## Plain-text document sources
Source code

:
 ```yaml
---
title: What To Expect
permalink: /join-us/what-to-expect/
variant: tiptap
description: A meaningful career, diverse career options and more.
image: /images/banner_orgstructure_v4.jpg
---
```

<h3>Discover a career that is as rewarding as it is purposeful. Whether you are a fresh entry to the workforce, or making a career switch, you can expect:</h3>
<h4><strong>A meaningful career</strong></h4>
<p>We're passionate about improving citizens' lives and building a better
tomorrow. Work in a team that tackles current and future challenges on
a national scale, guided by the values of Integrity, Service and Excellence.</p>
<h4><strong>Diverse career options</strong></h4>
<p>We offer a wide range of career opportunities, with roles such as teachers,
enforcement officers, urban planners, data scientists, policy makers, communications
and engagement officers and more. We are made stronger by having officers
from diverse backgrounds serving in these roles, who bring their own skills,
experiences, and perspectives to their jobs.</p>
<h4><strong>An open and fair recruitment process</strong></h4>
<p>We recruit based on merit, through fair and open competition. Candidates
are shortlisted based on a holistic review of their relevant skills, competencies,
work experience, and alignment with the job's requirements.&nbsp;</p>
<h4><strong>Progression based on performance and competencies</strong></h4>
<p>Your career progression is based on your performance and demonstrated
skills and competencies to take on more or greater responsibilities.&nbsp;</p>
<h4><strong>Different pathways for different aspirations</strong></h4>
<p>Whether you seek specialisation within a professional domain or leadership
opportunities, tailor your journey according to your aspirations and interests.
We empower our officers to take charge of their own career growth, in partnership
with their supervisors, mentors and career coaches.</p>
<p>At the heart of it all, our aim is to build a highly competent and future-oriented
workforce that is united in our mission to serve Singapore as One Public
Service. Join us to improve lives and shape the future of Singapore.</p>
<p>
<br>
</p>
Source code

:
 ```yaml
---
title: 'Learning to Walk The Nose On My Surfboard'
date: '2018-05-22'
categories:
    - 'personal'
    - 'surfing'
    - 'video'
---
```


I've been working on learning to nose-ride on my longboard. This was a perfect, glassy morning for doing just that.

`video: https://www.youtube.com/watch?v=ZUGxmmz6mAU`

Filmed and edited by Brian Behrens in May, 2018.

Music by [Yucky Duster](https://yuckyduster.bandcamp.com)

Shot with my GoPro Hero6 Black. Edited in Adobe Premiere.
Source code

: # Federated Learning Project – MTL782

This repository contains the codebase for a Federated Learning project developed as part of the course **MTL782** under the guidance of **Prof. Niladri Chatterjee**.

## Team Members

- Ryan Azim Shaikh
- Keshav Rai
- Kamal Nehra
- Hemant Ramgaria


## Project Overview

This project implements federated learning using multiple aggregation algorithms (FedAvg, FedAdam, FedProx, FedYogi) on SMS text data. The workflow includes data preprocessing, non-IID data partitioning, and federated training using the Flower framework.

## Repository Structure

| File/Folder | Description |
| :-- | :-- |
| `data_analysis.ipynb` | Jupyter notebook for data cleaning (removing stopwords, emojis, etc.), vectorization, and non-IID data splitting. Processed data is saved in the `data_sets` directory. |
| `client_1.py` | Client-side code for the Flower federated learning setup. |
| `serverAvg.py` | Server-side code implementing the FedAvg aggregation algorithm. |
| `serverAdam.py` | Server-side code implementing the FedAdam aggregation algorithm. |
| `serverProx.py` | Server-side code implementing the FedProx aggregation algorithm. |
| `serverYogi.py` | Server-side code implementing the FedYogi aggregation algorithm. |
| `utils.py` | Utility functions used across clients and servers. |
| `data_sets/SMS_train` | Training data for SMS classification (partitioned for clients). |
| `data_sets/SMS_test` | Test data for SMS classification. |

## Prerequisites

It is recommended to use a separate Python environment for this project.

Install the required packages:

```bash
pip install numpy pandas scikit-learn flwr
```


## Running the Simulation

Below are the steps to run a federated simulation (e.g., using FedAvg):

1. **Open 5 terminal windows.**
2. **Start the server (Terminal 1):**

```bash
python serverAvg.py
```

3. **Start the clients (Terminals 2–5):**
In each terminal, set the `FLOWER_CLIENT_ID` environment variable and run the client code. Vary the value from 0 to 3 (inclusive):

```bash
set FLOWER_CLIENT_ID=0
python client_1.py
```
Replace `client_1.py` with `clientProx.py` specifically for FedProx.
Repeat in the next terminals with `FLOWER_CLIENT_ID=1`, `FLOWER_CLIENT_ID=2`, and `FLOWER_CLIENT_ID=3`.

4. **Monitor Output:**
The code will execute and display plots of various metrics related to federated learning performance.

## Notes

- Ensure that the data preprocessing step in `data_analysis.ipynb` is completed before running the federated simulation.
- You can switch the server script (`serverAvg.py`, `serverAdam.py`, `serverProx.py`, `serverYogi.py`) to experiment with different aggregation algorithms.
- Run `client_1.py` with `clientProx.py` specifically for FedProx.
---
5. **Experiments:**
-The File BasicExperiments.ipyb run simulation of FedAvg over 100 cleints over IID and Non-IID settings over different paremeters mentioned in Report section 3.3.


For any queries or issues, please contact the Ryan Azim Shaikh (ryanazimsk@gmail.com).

## TASK TO COMPLETE
Please copy each record shown above exactly.

## EXERCISE ANSWER
Source code

:
 ```yaml
---
title: What To Expect
permalink: /join-us/what-to-expect/
variant: tiptap
description: A meaningful career, diverse career options and more.
image: /images/banner_orgstructure_v4.jpg
---
```

<h3>Discover a career that is as rewarding as it is purposeful. Whether you are a fresh entry to the workforce, or making a career switch, you can expect:</h3>
<h4><strong>A meaningful career</strong></h4>
<p>We're passionate about improving citizens' lives and building a better
tomorrow. Work in a team that tackles current and future challenges on
a national scale, guided by the values of Integrity, Service and Excellence.</p>
<h4><strong>Diverse career options</strong></h4>
<p>We offer a wide range of career opportunities, with roles such as teachers,
enforcement officers, urban planners, data scientists, policy makers, communications
and engagement officers and more. We are made stronger by having officers
from diverse backgrounds serving in these roles, who bring their own skills,
experiences, and perspectives to their jobs.</p>
<h4><strong>An open and fair recruitment process</strong></h4>
<p>We recruit based on merit, through fair and open competition. Candidates
are shortlisted based on a holistic review of their relevant skills, competencies,
work experience, and alignment with the job's requirements.&nbsp;</p>
<h4><strong>Progression based on performance and competencies</strong></h4>
<p>Your career progression is based on your performance and demonstrated
skills and competencies to take on more or greater responsibilities.&nbsp;</p>
<h4><strong>Different pathways for different aspirations</strong></h4>
<p>Whether you seek specialisation within a professional domain or leadership
opportunities, tailor your journey according to your aspirations and interests.
We empower our officers to take charge of their own career growth, in partnership
with their supervisors, mentors and career coaches.</p>
<p>At the heart of it all, our aim is to build a highly competent and future-oriented
workforce that is united in our mission to serve Singapore as One Public
Service. Join us to improve lives and shape the future of Singapore.</p>
<p>
<br>
</p>
Source code

:
 ```yaml
---
title: 'Learning to Walk The Nose On My Surfboard'
date: '2018-05-22'
categories:
    - 'personal'
    - 'surfing'
    - 'video'
---
```


I've been working on learning to nose-ride on my longboard. This was a perfect, glassy morning for doing just that.

`video: https://www.youtube.com/watch?v=ZUGxmmz6mAU`

Filmed and edited by Brian Behrens in May, 2018.

Music by [Yucky Duster](https://yuckyduster.bandcamp.com)

Shot with my GoPro Hero6 Black. Edited in Adobe Premiere.
Source code

: # Federated Learning Project – MTL782

This repository contains the codebase for a Federated Learning project developed as part of the course **MTL782** under the guidance of **Prof. Niladri Chatterjee**.

## Team Members

- Ryan Azim Shaikh
- Keshav Rai
- Kamal Nehra
- Hemant Ramgaria


## Project Overview

This project implements federated learning using multiple aggregation algorithms (FedAvg, FedAdam, FedProx, FedYogi) on SMS text data. The workflow includes data preprocessing, non-IID data partitioning, and federated training using the Flower framework.

## Repository Structure

| File/Folder | Description |
| :-- | :-- |
| `data_analysis.ipynb` | Jupyter notebook for data cleaning (removing stopwords, emojis, etc.), vectorization, and non-IID data splitting. Processed data is saved in the `data_sets` directory. |
| `client_1.py` | Client-side code for the Flower federated learning setup. |
| `serverAvg.py` | Server-side code implementing the FedAvg aggregation algorithm. |
| `serverAdam.py` | Server-side code implementing the FedAdam aggregation algorithm. |
| `serverProx.py` | Server-side code implementing the FedProx aggregation algorithm. |
| `serverYogi.py` | Server-side code implementing the FedYogi aggregation algorithm. |
| `utils.py` | Utility functions used across clients and servers. |
| `data_sets/SMS_train` | Training data for SMS classification (partitioned for clients). |
| `data_sets/SMS_test` | Test data for SMS classification. |

## Prerequisites

It is recommended to use a separate Python environment for this project.

Install the required packages:

```bash
pip install numpy pandas scikit-learn flwr
```


## Running the Simulation

Below are the steps to run a federated simulation (e.g., using FedAvg):

1. **Open 5 terminal windows.**
2. **Start the server (Terminal 1):**

```bash
python serverAvg.py
```

3. **Start the clients (Terminals 2–5):**
In each terminal, set the `FLOWER_CLIENT_ID` environment variable and run the client code. Vary the value from 0 to 3 (inclusive):

```bash
set FLOWER_CLIENT_ID=0
python client_1.py
```
Replace `client_1.py` with `clientProx.py` specifically for FedProx.
Repeat in the next terminals with `FLOWER_CLIENT_ID=1`, `FLOWER_CLIENT_ID=2`, and `FLOWER_CLIENT_ID=3`.

4. **Monitor Output:**
The code will execute and display plots of various metrics related to federated learning performance.

## Notes

- Ensure that the data preprocessing step in `data_analysis.ipynb` is completed before running the federated simulation.
- You can switch the server script (`serverAvg.py`, `serverAdam.py`, `serverProx.py`, `serverYogi.py`) to experiment with different aggregation algorithms.
- Run `client_1.py` with `clientProx.py` specifically for FedProx.
---
5. **Experiments:**
-The File BasicExperiments.ipyb run simulation of FedAvg over 100 cleints over IID and Non-IID settings over different paremeters mentioned in Report section 3.3.


For any queries or issues, please contact the Ryan Azim Shaikh (ryanazimsk@gmail.com).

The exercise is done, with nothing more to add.